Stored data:
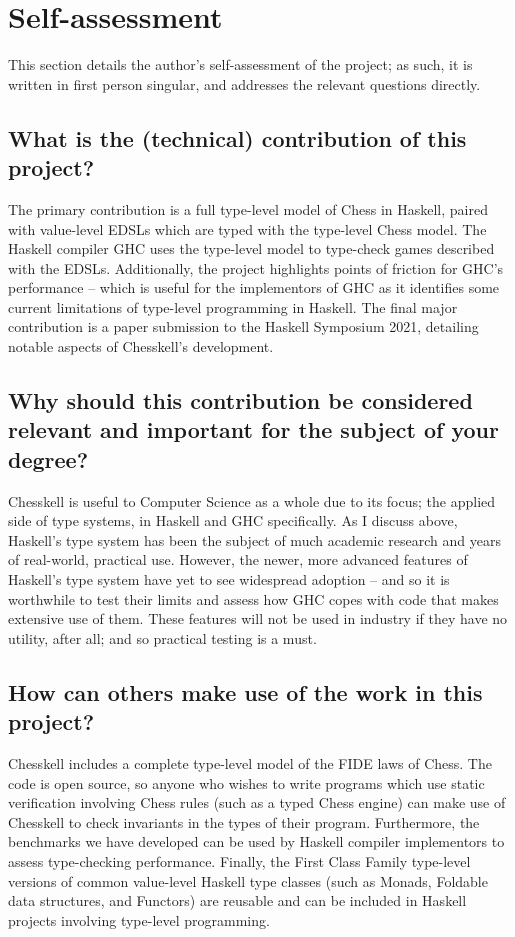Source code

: \section{Self-assessment}

This section details the author's self-assessment of the project; as such, it is written in first person singular, and addresses the relevant questions directly.

\subsection{What is the (technical) contribution of this project?}

The primary contribution is a full type-level model of Chess in Haskell, paired with value-level EDSLs which are typed with the type-level Chess model. The Haskell compiler GHC uses the type-level model to type-check games described with the EDSLs. Additionally, the project highlights points of friction for GHC's performance -- which is useful for the implementors of GHC as it identifies some current limitations of type-level programming in Haskell. The final major contribution is a paper submission to the Haskell Symposium 2021, detailing notable aspects of Chesskell's development.

\subsection{Why should this contribution be considered relevant and important for the subject of your degree?}

Chesskell is useful to Computer Science as a whole due to its focus; the applied side of type systems, in Haskell and GHC specifically. As I discuss above, Haskell's type system has been the subject of much academic research and years of real-world, practical use. However, the newer, more advanced features of Haskell's type system have yet to see widespread adoption -- and so it is worthwhile to test their limits and assess how GHC copes with code that makes extensive use of them. These features will not be used in industry if they have no utility, after all; and so practical testing is a must.

\subsection{How can others make use of the work in this project?}

Chesskell includes a complete type-level model of the FIDE laws of Chess. The code is open source, so anyone who wishes to write programs which use static verification involving Chess rules (such as a typed Chess engine) can make use of Chesskell to check invariants in the types of their program. Furthermore, the benchmarks we have developed can be used by Haskell compiler implementors to assess type-checking performance. Finally, the First Class Family type-level versions of common value-level Haskell type classes (such as Monads, Foldable data structures, and Functors) are reusable and can be included in Haskell projects involving type-level programming.

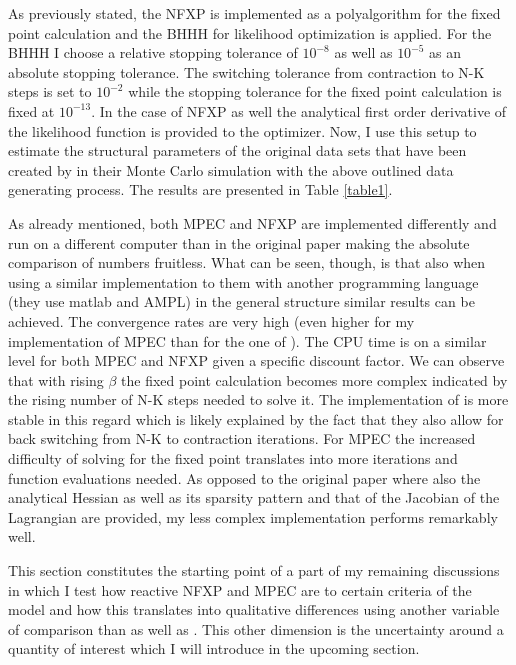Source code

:As previously stated, the NFXP is implemented as a polyalgorithm for the fixed point calculation and the BHHH for likelihood optimization is applied. For the BHHH I choose a relative stopping tolerance of $10^{-8}$ as well as $10^{-5}$ as an absolute stopping tolerance. The switching tolerance from contraction to N-K steps is set to $10^{-2}$ while the stopping tolerance for the fixed point calculation is fixed at $10^{-13}$. In the case of NFXP as well the analytical first order derivative of the likelihood function is provided to the optimizer. Now, I use this setup to estimate the structural parameters of the original data sets that have been created by \citeauthor{Iskhakov.2016} in their Monte Carlo simulation with the above outlined data generating process. The results are presented in Table \ref{table1}.

As already mentioned, both MPEC and NFXP are implemented differently and run on a different computer than in the original paper making the absolute comparison of numbers fruitless. What can be seen, though, is that also when using a similar implementation to them with another programming language (they use matlab and AMPL) in the general structure similar results can be achieved. The convergence rates are very high (even higher for my implementation of MPEC than for the one of \citeauthor{Iskhakov.2016}). The CPU time is on a similar level for both MPEC and NFXP given a specific discount factor. We can observe that with rising $\beta$ the fixed point calculation becomes more complex indicated by the rising number of N-K steps needed to solve it. The implementation of \cite{Iskhakov.2016} is more stable in this regard which is likely explained by the fact that they also allow for back switching from N-K to contraction iterations. For MPEC the increased difficulty of solving for the fixed point translates into more iterations and function evaluations needed. As opposed to the original paper where also the analytical Hessian as well as its sparsity pattern and that of the Jacobian of the Lagrangian are provided, my less complex implementation performs remarkably well.

This section constitutes the starting point of a part of my remaining discussions in which I test how reactive NFXP and MPEC are to certain criteria of the model and how this translates into qualitative differences using another variable of comparison than \cite{Su.Judd.2012} as well as \cite{Iskhakov.2016}. This other dimension is the uncertainty around a quantity of interest which I will introduce in the upcoming section.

### PROBLEM DETAILS
Pull out all lines in the data above that include "compiler".

### ANSWER SECTION
The primary contribution is a full type-level model of Chess in Haskell, paired with value-level EDSLs which are typed with the type-level Chess model. The Haskell compiler GHC uses the type-level model to type-check games described with the EDSLs. Additionally, the project highlights points of friction for GHC's performance -- which is useful for the implementors of GHC as it identifies some current limitations of type-level programming in Haskell. The final major contribution is a paper submission to the Haskell Symposium 2021, detailing notable aspects of Chesskell's development.
Chesskell includes a complete type-level model of the FIDE laws of Chess. The code is open source, so anyone who wishes to write programs which use static verification involving Chess rules (such as a typed Chess engine) can make use of Chesskell to check invariants in the types of their program. Furthermore, the benchmarks we have developed can be used by Haskell compiler implementors to assess type-checking performance. Finally, the First Class Family type-level versions of common value-level Haskell type classes (such as Monads, Foldable data structures, and Functors) are reusable and can be included in Haskell projects involving type-level programming.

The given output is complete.